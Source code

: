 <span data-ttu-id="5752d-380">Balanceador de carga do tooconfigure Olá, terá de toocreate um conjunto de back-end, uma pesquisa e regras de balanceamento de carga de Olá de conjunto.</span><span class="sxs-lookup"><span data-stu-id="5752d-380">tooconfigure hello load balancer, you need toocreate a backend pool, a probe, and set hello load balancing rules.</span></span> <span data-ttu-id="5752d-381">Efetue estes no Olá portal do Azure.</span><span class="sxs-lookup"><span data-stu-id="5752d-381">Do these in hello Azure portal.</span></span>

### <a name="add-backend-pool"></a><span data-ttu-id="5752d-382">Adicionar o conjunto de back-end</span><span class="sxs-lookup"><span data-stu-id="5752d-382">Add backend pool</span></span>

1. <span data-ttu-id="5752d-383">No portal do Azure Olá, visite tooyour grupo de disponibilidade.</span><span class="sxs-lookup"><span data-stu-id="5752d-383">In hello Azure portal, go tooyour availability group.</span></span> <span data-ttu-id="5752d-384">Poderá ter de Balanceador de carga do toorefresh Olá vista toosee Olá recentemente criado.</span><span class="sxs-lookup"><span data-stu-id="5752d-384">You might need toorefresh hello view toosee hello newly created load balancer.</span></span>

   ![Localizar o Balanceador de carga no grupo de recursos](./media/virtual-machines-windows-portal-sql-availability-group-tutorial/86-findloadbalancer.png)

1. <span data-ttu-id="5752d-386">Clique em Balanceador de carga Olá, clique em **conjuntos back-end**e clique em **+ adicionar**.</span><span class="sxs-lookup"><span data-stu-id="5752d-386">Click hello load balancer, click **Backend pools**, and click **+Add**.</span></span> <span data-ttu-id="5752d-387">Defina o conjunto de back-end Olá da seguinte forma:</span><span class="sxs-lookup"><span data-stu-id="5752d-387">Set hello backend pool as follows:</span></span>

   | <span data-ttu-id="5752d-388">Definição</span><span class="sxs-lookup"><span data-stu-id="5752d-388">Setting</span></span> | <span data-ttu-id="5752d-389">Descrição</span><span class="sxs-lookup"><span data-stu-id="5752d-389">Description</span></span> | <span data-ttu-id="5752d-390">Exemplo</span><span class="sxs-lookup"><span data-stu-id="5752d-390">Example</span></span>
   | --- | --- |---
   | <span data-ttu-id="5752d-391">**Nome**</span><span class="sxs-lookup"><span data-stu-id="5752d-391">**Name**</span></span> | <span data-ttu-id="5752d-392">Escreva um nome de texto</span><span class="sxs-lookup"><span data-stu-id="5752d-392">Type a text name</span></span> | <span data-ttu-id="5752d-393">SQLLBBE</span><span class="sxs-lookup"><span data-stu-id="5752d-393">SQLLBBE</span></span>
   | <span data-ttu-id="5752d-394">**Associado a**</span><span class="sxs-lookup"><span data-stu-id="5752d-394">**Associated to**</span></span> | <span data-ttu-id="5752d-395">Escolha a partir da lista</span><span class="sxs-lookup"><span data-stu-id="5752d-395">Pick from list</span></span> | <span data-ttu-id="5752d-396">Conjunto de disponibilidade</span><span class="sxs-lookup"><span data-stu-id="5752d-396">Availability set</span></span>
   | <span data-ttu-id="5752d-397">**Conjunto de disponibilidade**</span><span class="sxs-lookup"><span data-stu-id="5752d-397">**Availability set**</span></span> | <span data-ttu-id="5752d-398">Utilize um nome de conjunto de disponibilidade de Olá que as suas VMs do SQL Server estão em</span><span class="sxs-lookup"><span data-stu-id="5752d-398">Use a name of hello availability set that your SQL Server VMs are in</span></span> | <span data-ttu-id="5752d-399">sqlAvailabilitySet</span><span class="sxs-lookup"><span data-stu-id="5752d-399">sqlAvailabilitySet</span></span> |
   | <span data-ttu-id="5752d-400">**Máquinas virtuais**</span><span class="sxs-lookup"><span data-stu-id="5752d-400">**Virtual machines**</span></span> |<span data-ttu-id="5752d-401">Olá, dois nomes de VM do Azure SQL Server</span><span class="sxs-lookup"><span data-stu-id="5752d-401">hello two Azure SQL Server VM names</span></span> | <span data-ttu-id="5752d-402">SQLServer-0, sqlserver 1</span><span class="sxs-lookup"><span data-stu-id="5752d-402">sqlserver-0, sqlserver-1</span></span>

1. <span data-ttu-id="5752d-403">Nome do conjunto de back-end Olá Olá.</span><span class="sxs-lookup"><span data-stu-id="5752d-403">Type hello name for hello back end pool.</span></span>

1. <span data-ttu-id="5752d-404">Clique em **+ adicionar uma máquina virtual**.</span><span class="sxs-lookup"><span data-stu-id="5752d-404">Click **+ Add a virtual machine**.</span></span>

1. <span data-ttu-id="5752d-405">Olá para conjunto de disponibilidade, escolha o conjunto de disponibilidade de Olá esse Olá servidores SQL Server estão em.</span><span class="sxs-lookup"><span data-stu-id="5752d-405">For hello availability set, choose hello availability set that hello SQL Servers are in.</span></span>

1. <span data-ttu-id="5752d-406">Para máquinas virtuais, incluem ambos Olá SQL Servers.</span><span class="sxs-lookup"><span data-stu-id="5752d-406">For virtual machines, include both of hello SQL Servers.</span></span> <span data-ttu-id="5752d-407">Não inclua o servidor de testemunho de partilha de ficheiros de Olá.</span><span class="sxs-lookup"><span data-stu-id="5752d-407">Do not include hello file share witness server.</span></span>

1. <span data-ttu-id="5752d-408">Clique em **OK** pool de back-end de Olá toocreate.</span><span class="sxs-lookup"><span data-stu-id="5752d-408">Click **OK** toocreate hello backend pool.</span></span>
--------
### Exercise
From the line that holds "share witness server.</span></span>" down to the last line of the material, copy every line exactly and add nothing.

### Result for this task
1. <span data-ttu-id="5752d-406">Para máquinas virtuais, incluem ambos Olá SQL Servers.</span><span class="sxs-lookup"><span data-stu-id="5752d-406">For virtual machines, include both of hello SQL Servers.</span></span> <span data-ttu-id="5752d-407">Não inclua o servidor de testemunho de partilha de ficheiros de Olá.</span><span class="sxs-lookup"><span data-stu-id="5752d-407">Do not include hello file share witness server.</span></span>

1. <span data-ttu-id="5752d-408">Clique em **OK** pool de back-end de Olá toocreate.</span><span class="sxs-lookup"><span data-stu-id="5752d-408">Click **OK** toocreate hello backend pool.</span></span>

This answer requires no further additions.